Medha’s Stanford care team has helped her bounce back stronger after multiple injuries
The gun goes off. Distance runner Medha Gowda is on the line, ready to win and considered the top contender for California’s North Coast Section Championship. She takes one step and falls.
“I felt a pain from my Achilles to my calf, and I face-planted. Adrenaline got me back up, and I led the first two miles,” she says. “With 600 meters to go, I collapsed from unbearable pain.”
Instead of tapping out as 99.9% of us would do, Medha crawled the approximately half mile to the finish line. Her coach and her mother ran beside her. She asked them to not touch her for fear of getting a “DQ,” or disqualification.
“At the end, I tried to get up to jog. I didn’t want the memory of my final senior year race to be me crawling across the finish line,” she says.
Getting expert sports medicine care quickly at Stanford Medicine Children’s Health
The Monday after the weekend meet, Medha was at the Stanford Medicine Children’s Orthopedic and Sports Medicine Center location in Pleasanton. There, she saw Arvind Balaji, MD, a pediatric sports medicine specialist.
Medha received medical care, psychological support, and physical therapy over the course of eight weeks to get her back to sport. This included Dr. Balaji getting down to the nitty-gritty of exactly which exercises she needed and at what intensity to help her heal safely.
“It’s a bit unique, but I pull up videos of my patients’ physical therapy sessions, and I point out how it should look and feel and where they can push or not,” Dr. Balaji says. “We take care of the highest level of young athletes here at Stanford Children’s—those who compete at the national and world level—so we want to get them back to sport but also make sure their injury won’t affect them long-term.”
Medha appreciated that Dr. Balaji understood how badly she wanted to get back out there, and he “set up an efficient way to get [her] back quickly and safely.” She has since seen Dr. Balaji for several other running-related injuries.
Medha also visited Stanford’s Motion Analysis and Sports Performance Laboratory, where a running analysis helped pinpoint changes she can make to reduce her risk of getting injured again.
At the lab, Medha ran on an instrumented treadmill that measures the force she inputs into the ground with each step, while special 3-D cameras recorded the motion of her joints.
The lab team found that Medha may benefit from increasing her cadence (taking more steps per minute) to reduce the impact force when her feet hit the ground as well as improve her performance.
“Gait retraining is difficult, so we like to look for the low-hanging fruit that is easy change but will make a real impact on a runner’s mechanics,” says Jeff Morgan, ATC, a biomechanist at the lab. “Getting an athlete like Medha to increase her cadence using a specially timed playlist should reduce her injury risk. We also recommended exercises to help her build her body up to handle the demands she is placing on it.”
Deborah Callahan, ATC, an athletic trainer at the lab, said that athletes like Medha are well-suited for the lab’s data-driven approach.
“Medha is very driven and had a lot of really great questions,” she says. “She trains smart, and now I think she can train even smarter.”
A shining high school track career
Medha ran varsity cross-country and track at Dublin High School all four years. But she wasn’t always a runner. Prior to that, she played soccer.
“My soccer coaches called me ‘slow bug.’ They suggested I join cross-country the summer before my freshman year to become better conditioned. I found a passion for it,” she says.

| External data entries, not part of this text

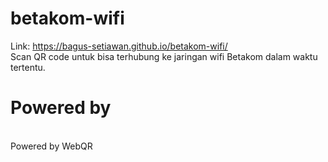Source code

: # betakom-wifi
Link: https://bagus-setiawan.github.io/betakom-wifi/
<br/>Scan QR code untuk bisa terhubung ke jaringan wifi Betakom dalam waktu tertentu.

# Powered by
<br/>Powered by WebQR
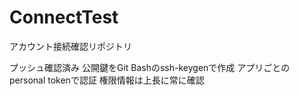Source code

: # ConnectTest
アカウント接続確認リポジトリ

プッシュ確認済み
公開鍵をGit Bashのssh-keygenで作成
アプリごとのpersonal tokenで認証
権限情報は上長に常に確認
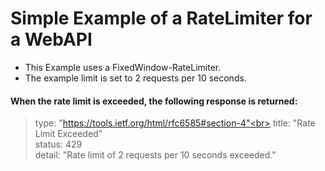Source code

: # Simple Example of a RateLimiter for a WebAPI

* This Example uses a FixedWindow-RateLimiter.
* The example limit is set to 2 requests per 10 seconds.

#### When the rate limit is exceeded, the following response is returned:

> type:  "https://tools.ietf.org/html/rfc6585#section-4"<br>
> title:  "Rate Limit Exceeded"<br>
> status:  429<br>
> detail:  "Rate limit of 2 requests per 10 seconds exceeded."<br>

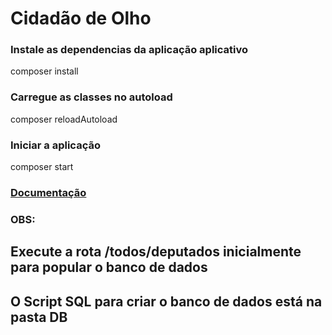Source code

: # Cidadão de Olho

### Instale as dependencias da aplicação aplicativo

composer install

### Carregue as classes no autoload 

composer reloadAutoload

### Iniciar a aplicação

composer start

### [Documentação](http://localhost:8080/documentacion/index.html)

### OBS:
## Execute a rota /todos/deputados inicialmente para popular o banco de dados
## O Script SQL para criar o banco de dados está na pasta DB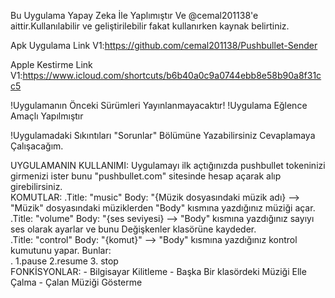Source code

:  Bu Uygulama Yapay Zeka İle Yaplımıştır Ve @cemal201138'e aittir.Kullanılabilir ve geliştirilebilir fakat kullanırken kaynak belirtiniz. 

 Apk Uygulama Link V1:https://github.com/cemal201138/Pushbullet-Sender

 
 Apple Kestirme Link V1:https://www.icloud.com/shortcuts/b6b40a0c9a0744ebb8e58b90a8f31cc5
 
  !Uygulamanın Önceki Sürümleri Yayınlanmayacaktır!       !Uygulama Eğlence Amaçlı Yapılmıştır                                                                                                                                                                                                                                                                                                                                                                                                                                                                                            
  
  !Uygulamadaki Sıkıntıları "Sorunlar" Bölümüne Yazabilirsiniz Cevaplamaya Çalışacağım.



  UYGULAMANIN KULLANIMI:
    Uygulamayı ilk açtığınızda pushbullet tokeninizi girmenizi ister bunu                  "pushbullet.com" sitesinde hesap açarak alıp girebilirsiniz.                                                                                                                         
      KOMUTLAR:
        .Title: "music" Body: "{Müzik dosyasındaki müzik adı} --> "Müzik" dosyasındaki müziklerden "Body" kısmına yazdığınız müziği açar.                                   
        .Title: "volume" Body: "{ses seviyesi} --> "Body" kısmına yazdığınız sayıyı ses olarak ayarlar ve bunu Değişkenler klasörüne kaydeder.                                                                                                                                                                                                          
        .Title: "control" Body: "{komut}" --> "Body" kısmına yazdığınız kontrol kumutunu yapar. Bunlar:                                                                                                                                                  
                    . 1.pause 2.resume 3. stop                                                                                                                           
         FONKİSYONLAR:
          - Bilgisayar Kilitleme
          - Başka Bir klasördeki Müziği Elle Çalma
          - Çalan Müziği Gösterme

Medha quit soccer and went out for track and cross-country, making the varsity team as a freshman. She went on to make school history by becoming the first female at Dublin High to ever win a league title at the cross-country championships. She also set a high school record for the three mile at 18:01 minutes on the Hayward course.
“Medha has a positive attitude, and she is very self-motivated. It’s that combination that makes her a successful student athlete,” says Charlie Lee, PT, DPT, CSCS, sports physical therapist at Stanford Children’s who helped Medha recover.
Medha, now 18, is running track and cross-country at Chabot Community College as a freshman. She hopes to someday transfer to a four-year college and continue her running career. She plans to take her experience and apply it to her goal of becoming a pediatric sports medicine doctor like Dr. Balaji.
“My success has not been from genetics and raw talent but from my own hard work. Every day I put in the work. That’s why each of my successes are so sweet for me,” she concludes.